Is the PM guilty of Euro-favouritism?
Chris Grayling spoke for others when he told David Cameron at the Cabinet table that this seemed like a good moment to end the collective responsibility gag on him and other dissenters.
But there is no appetite for mass resignations, one Cabinet minister told me this morning.
“Don’t hold your breath for that,” the minister said. “We’re exercised, very exercised,” the minister said, referring to the gag that appears to apply to them but not to the PM arguing on the other side, but “mass resignations would just look chaotic.”
So David Cameron will today continue to dominate the domestic political stage, but expects to have few “big beasts” from his own side up against him even when the collective responsibility is lifted.
After the post EU summit Cabinet meeting, still planned for Monday 22 February, Iain Duncan Smith, Chris Grayling, Theresa Villiers and John Whittingdale are expected to declare for “Leave.”

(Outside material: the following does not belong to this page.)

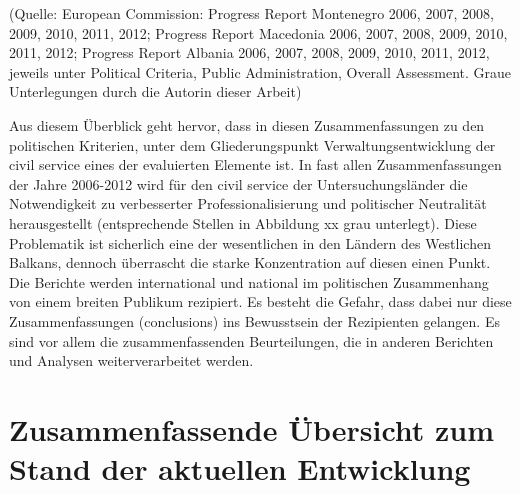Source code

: (Quelle: European Commission: Progress Report Montenegro 2006, 2007, 2008, 2009, 2010, 2011, 2012; Progress Report Macedonia 2006, 2007, 2008, 2009, 2010, 2011, 2012; Progress Report Albania 2006, 2007, 2008, 2009, 2010, 2011, 2012, jeweils unter Political Criteria, Public Administration, Overall Assessment. Graue Unterlegungen durch die Autorin dieser Arbeit)\par
Aus diesem Überblick geht hervor, dass in diesen Zusammenfassungen zu den politischen Kriterien, unter dem Gliederungspunkt Verwaltungsentwicklung der civil service eines der evaluierten Elemente ist. In fast allen Zusammenfassungen der Jahre 2006-2012 wird für den civil service der Untersuchungsländer die Notwendigkeit zu verbesserter Professionalisierung und politischer Neutralität herausgestellt (entsprechende Stellen in Abbildung xx grau unterlegt). Diese Problematik ist sicherlich eine der wesentlichen in den Ländern des Westlichen Balkans, dennoch überrascht die starke Konzentration auf diesen einen Punkt. Die Berichte werden international und national im politischen Zusammenhang von einem breiten Publikum rezipiert. Es besteht die Gefahr, dass dabei nur diese Zusammenfassungen (conclusions) ins Bewusstsein der Rezipienten gelangen. Es sind vor allem die zusammenfassenden Beurteilungen, die in anderen Berichten und Analysen weiterverarbeitet werden.

\section{Zusammenfassende Übersicht zum Stand der aktuellen Entwicklung }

Priti Patel, who attends Cabinet as a Minister of State, could back Leave as well.
There is concern in parts of Whitehall that the Department for Work and Pensions (DWP) wasn’t consulted about some of the changes in the draft EU agreement. Phasing in tax credits for new arrival EU workers is “worse than doing nothing,” one Whitehall source said.
At a time when the DWP is trying to phase out tax credits and envelope them into the Universal Credit it could involve devising a whole new system for “graduated” tax credits to layer on top of the tax credit design just as the whole thing is supposed to be being phased out.
By contrast, the Home Office seems to have been kept very much in the loop in the last stages of the negotiation in particular, which has allowed Theresa May to claim victories in the negotiation and David Cameron to nudge Theresa May closer to a full declaration for his Remain position.